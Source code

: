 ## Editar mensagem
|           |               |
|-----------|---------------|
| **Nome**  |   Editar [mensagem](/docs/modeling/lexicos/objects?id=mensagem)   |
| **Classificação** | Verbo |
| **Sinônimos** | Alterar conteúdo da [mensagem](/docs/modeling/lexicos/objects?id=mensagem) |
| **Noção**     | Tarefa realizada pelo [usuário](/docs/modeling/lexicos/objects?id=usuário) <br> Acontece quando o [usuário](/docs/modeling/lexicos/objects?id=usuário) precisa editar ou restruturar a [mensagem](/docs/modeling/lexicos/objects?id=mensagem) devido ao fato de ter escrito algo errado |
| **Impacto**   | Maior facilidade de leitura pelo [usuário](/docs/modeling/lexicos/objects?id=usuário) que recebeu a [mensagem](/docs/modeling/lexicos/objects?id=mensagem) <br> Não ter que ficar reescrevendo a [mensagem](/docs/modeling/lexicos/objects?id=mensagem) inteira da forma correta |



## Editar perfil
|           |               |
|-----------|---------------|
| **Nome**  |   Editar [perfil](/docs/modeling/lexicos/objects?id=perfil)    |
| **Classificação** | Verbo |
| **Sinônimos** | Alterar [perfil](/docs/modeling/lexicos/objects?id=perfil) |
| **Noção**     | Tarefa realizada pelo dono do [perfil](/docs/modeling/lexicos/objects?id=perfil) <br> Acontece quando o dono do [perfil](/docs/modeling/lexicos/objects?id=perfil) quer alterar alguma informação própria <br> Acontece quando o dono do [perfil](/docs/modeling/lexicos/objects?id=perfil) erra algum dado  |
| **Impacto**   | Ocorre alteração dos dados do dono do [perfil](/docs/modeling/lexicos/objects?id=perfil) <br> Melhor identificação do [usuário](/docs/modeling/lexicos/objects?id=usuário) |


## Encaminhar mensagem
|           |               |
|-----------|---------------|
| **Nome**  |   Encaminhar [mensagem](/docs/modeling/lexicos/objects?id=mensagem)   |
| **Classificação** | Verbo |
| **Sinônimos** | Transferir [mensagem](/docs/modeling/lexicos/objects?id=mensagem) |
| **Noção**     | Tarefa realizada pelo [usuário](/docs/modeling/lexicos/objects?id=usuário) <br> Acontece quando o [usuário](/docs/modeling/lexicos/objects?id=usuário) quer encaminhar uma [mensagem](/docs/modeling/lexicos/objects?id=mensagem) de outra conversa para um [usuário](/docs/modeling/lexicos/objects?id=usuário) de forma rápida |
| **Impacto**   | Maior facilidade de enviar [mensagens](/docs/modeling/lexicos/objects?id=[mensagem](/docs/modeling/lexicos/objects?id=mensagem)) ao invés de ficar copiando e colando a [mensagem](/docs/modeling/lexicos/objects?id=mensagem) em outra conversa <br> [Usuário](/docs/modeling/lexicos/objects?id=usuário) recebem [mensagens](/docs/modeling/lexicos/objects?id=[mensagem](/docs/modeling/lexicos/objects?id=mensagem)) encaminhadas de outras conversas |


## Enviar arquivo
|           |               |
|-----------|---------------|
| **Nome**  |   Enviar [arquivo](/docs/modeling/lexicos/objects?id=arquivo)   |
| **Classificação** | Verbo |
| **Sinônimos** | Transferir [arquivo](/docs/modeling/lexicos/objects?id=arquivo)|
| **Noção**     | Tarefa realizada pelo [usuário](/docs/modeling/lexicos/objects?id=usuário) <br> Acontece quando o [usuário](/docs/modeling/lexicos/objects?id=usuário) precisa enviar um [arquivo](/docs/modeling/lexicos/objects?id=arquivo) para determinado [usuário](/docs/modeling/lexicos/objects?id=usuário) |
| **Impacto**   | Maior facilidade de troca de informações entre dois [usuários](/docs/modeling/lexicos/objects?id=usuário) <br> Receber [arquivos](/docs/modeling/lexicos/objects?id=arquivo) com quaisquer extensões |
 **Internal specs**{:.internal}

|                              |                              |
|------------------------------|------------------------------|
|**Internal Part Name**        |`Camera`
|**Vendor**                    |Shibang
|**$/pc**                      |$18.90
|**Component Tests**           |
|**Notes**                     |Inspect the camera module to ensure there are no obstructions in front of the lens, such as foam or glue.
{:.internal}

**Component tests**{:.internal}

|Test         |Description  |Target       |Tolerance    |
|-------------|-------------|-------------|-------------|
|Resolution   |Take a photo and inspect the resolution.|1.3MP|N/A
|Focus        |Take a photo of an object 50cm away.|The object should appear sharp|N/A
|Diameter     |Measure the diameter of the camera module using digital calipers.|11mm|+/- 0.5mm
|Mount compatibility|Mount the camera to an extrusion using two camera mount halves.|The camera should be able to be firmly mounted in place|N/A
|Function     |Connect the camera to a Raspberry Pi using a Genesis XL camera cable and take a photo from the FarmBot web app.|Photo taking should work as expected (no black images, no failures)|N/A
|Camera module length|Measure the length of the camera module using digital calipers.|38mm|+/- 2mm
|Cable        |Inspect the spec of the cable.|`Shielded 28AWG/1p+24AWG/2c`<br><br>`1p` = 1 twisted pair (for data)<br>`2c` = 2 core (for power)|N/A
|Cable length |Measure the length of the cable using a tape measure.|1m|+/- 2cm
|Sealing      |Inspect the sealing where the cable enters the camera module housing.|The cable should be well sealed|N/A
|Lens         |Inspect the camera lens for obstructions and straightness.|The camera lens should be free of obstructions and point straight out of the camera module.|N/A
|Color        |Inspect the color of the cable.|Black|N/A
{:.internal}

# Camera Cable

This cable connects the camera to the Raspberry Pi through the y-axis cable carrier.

- [Your assignment] Please return the lines above that run from the line containing "should appear sharp|N/A" to the line containing "digital calipers.|38mm|+/- 2mm", inclusive, exactly and with no other lines.

- [Your response]
|Focus        |Take a photo of an object 50cm away.|The object should appear sharp|N/A
|Diameter     |Measure the diameter of the camera module using digital calipers.|11mm|+/- 0.5mm
|Mount compatibility|Mount the camera to an extrusion using two camera mount halves.|The camera should be able to be firmly mounted in place|N/A
|Function     |Connect the camera to a Raspberry Pi using a Genesis XL camera cable and take a photo from the FarmBot web app.|Photo taking should work as expected (no black images, no failures)|N/A
|Camera module length|Measure the length of the camera module using digital calipers.|38mm|+/- 2mm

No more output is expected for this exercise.